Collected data
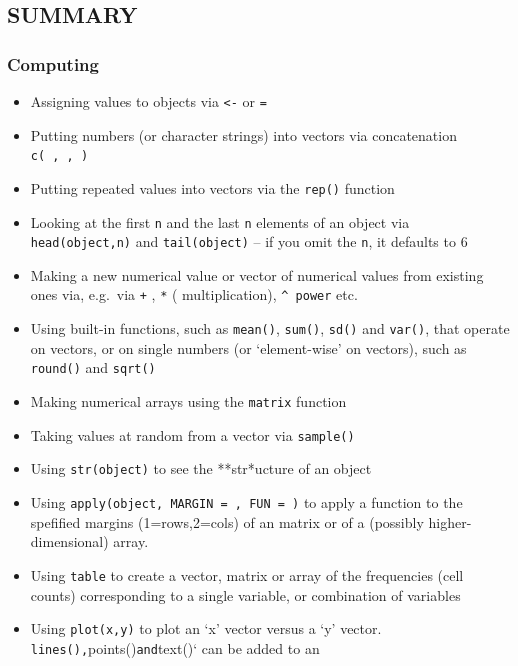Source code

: \documentclass[
]{article}
\begin{document}
\hypertarget{summary}{%
\subsection{SUMMARY}\label{summary}}

\hypertarget{computing}{%
\subsubsection{Computing}\label{computing}}

\begin{itemize}
\item
  Assigning values to objects via \texttt{\textless{}-} or \texttt{=}
\item
  Putting numbers (or character strings) into vectors via concatenation
  \texttt{c(\ ,\ ,\ )}
\item
  Putting repeated values into vectors via the \texttt{rep()} function
\item
  Looking at the first \texttt{n} and the last \texttt{n} elements of an
  object via \texttt{head(object,n)} and \texttt{tail(object)} -- if you
  omit the \texttt{n}, it defaults to 6
\item
  Making a new numerical value or vector of numerical values from
  existing ones via, e.g.~via \texttt{+} , \texttt{*} ( multiplication),
  \texttt{\^{}\ power} etc.
\item
  Using built-in functions, such as \texttt{mean()}, \texttt{sum()},
  \texttt{sd()} and \texttt{var()}, that operate on vectors, or on
  single numbers (or `element-wise' on vectors), such as
  \texttt{round()} and \texttt{sqrt()}
\item
  Making numerical arrays using the \texttt{matrix} function
\item
  Taking values at random from a vector via \texttt{sample()}
\item
  Using \texttt{str(object)} to see the **str*ucture of an object
\item
  Using \texttt{apply(object,\ MARGIN\ =\ ,\ FUN\ =\ )} to apply a
  function to the spefified margins (1=rows,2=cols) of an matrix or of a
  (possibly higher-dimensional) array.
\item
  Using \texttt{table} to create a vector, matrix or array of the
  frequencies (cell counts) corresponding to a single variable, or
  combination of variables
\item
  Using \texttt{plot(x,y)} to plot an `x' vector versus a `y' vector.
  \texttt{lines(),}points()\texttt{and}text()` can be added to an

\end{itemize}
\end{document}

- _TASK DETAILS_
Pictures aside, repeat every line of the data above exactly.

- _TASK ANSWER_
Source code

: \documentclass[
]{article}
\begin{document}
\hypertarget{summary}{%
\subsection{SUMMARY}\label{summary}}

\hypertarget{computing}{%
\subsubsection{Computing}\label{computing}}

\begin{itemize}
\item
  Assigning values to objects via \texttt{\textless{}-} or \texttt{=}
\item
  Putting numbers (or character strings) into vectors via concatenation
  \texttt{c(\ ,\ ,\ )}
\item
  Putting repeated values into vectors via the \texttt{rep()} function
\item
  Looking at the first \texttt{n} and the last \texttt{n} elements of an
  object via \texttt{head(object,n)} and \texttt{tail(object)} -- if you
  omit the \texttt{n}, it defaults to 6
\item
  Making a new numerical value or vector of numerical values from
  existing ones via, e.g.~via \texttt{+} , \texttt{*} ( multiplication),
  \texttt{\^{}\ power} etc.
\item
  Using built-in functions, such as \texttt{mean()}, \texttt{sum()},
  \texttt{sd()} and \texttt{var()}, that operate on vectors, or on
  single numbers (or `element-wise' on vectors), such as
  \texttt{round()} and \texttt{sqrt()}
\item
  Making numerical arrays using the \texttt{matrix} function
\item
  Taking values at random from a vector via \texttt{sample()}
\item
  Using \texttt{str(object)} to see the **str*ucture of an object
\item
  Using \texttt{apply(object,\ MARGIN\ =\ ,\ FUN\ =\ )} to apply a
  function to the spefified margins (1=rows,2=cols) of an matrix or of a
  (possibly higher-dimensional) array.
\item
  Using \texttt{table} to create a vector, matrix or array of the
  frequencies (cell counts) corresponding to a single variable, or
  combination of variables
\item
  Using \texttt{plot(x,y)} to plot an `x' vector versus a `y' vector.
  \texttt{lines(),}points()\texttt{and}text()` can be added to an

\end{itemize}
\end{document}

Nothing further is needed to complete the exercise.